What lines in the data below mention the string "list"? Copy them out.

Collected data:
+--
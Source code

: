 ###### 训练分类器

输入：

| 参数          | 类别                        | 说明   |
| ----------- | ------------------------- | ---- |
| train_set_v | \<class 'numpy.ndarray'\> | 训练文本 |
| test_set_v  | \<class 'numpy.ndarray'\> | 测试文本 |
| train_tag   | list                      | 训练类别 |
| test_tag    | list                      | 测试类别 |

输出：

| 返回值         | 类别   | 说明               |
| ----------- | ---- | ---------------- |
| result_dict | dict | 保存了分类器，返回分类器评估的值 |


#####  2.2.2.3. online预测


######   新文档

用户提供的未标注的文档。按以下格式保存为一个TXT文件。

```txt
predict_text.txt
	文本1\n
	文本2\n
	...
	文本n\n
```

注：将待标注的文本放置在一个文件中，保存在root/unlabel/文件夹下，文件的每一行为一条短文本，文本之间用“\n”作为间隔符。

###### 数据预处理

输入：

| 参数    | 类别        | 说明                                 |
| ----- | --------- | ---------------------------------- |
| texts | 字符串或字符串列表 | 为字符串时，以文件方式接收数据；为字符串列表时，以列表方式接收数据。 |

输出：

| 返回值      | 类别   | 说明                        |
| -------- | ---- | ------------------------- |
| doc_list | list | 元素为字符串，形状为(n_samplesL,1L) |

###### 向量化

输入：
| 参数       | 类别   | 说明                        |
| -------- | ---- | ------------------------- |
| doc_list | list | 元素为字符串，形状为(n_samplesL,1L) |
+--
### Response to this exercise
| train_tag   | list                      | 训练类别 |
| test_tag    | list                      | 测试类别 |
| doc_list | list | 元素为字符串，形状为(n_samplesL,1L) |
| doc_list | list | 元素为字符串，形状为(n_samplesL,1L) |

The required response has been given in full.